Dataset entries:
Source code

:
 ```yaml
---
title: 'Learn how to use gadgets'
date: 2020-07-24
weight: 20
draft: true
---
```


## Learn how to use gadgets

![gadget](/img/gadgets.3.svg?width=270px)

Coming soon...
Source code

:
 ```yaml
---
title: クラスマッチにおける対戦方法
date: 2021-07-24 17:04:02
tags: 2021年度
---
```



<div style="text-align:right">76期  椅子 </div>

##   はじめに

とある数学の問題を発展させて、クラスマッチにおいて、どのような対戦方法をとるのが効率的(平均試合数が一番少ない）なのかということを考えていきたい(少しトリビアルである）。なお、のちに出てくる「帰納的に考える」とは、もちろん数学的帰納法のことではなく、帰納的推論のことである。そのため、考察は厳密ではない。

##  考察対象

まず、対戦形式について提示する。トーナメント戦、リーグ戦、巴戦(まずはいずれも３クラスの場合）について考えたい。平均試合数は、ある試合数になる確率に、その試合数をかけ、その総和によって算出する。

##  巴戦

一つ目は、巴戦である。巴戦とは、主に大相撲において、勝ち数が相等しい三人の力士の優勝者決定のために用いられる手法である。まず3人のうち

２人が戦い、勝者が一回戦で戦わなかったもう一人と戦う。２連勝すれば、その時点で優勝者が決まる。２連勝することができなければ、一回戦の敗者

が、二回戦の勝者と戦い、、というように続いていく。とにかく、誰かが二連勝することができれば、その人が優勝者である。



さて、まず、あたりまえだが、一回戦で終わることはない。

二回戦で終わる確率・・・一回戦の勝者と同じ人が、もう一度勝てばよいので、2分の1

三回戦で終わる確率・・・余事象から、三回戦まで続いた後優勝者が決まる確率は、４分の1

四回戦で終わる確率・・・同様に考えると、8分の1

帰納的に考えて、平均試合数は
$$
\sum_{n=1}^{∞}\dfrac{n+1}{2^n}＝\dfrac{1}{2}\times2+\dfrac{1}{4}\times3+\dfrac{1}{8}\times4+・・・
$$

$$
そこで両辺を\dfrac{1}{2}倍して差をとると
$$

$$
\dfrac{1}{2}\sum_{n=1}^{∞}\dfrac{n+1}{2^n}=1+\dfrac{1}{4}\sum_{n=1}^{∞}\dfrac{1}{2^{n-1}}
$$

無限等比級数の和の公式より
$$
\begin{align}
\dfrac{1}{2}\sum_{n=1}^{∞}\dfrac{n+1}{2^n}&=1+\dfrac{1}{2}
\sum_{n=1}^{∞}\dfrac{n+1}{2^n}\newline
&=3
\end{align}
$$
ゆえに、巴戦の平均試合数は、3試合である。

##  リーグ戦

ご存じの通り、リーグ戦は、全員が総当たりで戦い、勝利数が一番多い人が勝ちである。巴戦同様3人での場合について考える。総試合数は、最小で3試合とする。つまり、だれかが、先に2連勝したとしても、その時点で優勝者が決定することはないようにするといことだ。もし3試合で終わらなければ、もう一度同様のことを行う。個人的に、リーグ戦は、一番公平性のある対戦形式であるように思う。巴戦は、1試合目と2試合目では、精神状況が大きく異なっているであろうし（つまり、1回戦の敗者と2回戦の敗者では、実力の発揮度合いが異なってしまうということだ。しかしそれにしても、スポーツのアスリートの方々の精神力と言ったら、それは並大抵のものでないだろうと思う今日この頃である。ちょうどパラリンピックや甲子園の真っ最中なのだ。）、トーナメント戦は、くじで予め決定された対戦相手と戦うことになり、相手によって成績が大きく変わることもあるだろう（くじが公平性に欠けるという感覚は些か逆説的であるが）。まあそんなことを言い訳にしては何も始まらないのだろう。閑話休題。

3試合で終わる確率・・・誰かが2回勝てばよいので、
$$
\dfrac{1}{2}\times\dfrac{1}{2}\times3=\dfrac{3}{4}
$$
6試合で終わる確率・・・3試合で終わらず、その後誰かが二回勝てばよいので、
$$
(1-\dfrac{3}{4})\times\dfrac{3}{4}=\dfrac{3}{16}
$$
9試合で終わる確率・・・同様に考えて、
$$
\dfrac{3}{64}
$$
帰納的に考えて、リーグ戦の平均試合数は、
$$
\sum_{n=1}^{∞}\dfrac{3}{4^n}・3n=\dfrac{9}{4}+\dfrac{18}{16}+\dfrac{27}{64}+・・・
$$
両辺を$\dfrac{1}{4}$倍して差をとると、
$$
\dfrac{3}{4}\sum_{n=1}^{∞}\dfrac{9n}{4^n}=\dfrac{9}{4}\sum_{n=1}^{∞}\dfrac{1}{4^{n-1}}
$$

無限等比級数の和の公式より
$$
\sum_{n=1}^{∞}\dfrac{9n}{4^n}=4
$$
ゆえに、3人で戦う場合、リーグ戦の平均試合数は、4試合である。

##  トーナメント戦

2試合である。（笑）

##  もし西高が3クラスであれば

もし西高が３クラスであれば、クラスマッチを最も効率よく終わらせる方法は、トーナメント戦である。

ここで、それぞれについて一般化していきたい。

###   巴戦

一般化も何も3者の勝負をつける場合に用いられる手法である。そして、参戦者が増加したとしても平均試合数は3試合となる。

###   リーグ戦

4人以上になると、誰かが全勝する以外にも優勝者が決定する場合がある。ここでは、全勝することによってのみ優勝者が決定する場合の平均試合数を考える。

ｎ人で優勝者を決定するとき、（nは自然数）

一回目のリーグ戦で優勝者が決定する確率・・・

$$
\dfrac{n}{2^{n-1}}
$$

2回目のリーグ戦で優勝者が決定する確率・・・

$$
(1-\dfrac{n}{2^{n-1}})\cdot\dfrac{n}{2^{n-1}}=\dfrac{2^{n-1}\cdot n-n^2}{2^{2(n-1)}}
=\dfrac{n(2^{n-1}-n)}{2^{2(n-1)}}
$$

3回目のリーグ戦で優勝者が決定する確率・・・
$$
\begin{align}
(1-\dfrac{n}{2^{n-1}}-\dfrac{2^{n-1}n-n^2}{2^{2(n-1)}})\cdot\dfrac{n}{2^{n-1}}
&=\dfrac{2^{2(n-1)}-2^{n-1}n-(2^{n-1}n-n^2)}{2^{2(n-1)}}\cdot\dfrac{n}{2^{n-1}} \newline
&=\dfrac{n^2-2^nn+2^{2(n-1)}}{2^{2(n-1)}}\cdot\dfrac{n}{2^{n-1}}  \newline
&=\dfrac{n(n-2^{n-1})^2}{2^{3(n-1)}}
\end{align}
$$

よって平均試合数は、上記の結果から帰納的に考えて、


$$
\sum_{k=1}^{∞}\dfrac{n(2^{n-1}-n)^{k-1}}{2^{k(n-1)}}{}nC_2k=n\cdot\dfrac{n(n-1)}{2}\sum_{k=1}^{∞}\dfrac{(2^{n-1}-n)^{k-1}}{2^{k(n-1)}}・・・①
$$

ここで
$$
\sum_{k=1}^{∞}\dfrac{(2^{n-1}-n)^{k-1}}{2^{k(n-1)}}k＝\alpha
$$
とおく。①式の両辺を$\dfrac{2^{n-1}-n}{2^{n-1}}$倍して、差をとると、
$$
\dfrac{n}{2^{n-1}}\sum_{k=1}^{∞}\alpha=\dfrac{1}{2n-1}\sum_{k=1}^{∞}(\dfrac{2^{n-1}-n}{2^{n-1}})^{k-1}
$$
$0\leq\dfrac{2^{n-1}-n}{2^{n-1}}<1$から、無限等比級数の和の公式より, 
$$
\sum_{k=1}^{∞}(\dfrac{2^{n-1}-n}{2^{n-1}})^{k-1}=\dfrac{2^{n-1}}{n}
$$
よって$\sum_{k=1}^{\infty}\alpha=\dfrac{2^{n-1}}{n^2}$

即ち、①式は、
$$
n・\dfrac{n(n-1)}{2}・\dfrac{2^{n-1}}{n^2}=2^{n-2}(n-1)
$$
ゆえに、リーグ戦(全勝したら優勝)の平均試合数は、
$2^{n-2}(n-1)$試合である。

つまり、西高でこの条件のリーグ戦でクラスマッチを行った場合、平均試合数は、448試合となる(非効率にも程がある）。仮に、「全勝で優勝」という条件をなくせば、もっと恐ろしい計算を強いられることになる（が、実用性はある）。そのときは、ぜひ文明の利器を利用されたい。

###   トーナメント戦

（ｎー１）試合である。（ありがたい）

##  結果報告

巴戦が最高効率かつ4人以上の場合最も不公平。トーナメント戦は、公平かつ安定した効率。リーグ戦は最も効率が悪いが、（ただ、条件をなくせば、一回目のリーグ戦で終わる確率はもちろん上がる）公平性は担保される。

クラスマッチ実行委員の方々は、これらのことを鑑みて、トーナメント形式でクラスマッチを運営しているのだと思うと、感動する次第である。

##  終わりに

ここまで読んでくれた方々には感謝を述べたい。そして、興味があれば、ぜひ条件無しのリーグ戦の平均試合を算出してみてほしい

> [WHAT YOU WILL DO]: What lines in the entries above include the string "トーナメント戦は"? Return each one.

> [RESPONSE TO THIS TASK]:
ご存じの通り、リーグ戦は、全員が総当たりで戦い、勝利数が一番多い人が勝ちである。巴戦同様3人での場合について考える。総試合数は、最小で3試合とする。つまり、だれかが、先に2連勝したとしても、その時点で優勝者が決定することはないようにするといことだ。もし3試合で終わらなければ、もう一度同様のことを行う。個人的に、リーグ戦は、一番公平性のある対戦形式であるように思う。巴戦は、1試合目と2試合目では、精神状況が大きく異なっているであろうし（つまり、1回戦の敗者と2回戦の敗者では、実力の発揮度合いが異なってしまうということだ。しかしそれにしても、スポーツのアスリートの方々の精神力と言ったら、それは並大抵のものでないだろうと思う今日この頃である。ちょうどパラリンピックや甲子園の真っ最中なのだ。）、トーナメント戦は、くじで予め決定された対戦相手と戦うことになり、相手によって成績が大きく変わることもあるだろう（くじが公平性に欠けるという感覚は些か逆説的であるが）。まあそんなことを言い訳にしては何も始まらないのだろう。閑話休題。
巴戦が最高効率かつ4人以上の場合最も不公平。トーナメント戦は、公平かつ安定した効率。リーグ戦は最も効率が悪いが、（ただ、条件をなくせば、一回目のリーグ戦で終わる確率はもちろん上がる）公平性は担保される。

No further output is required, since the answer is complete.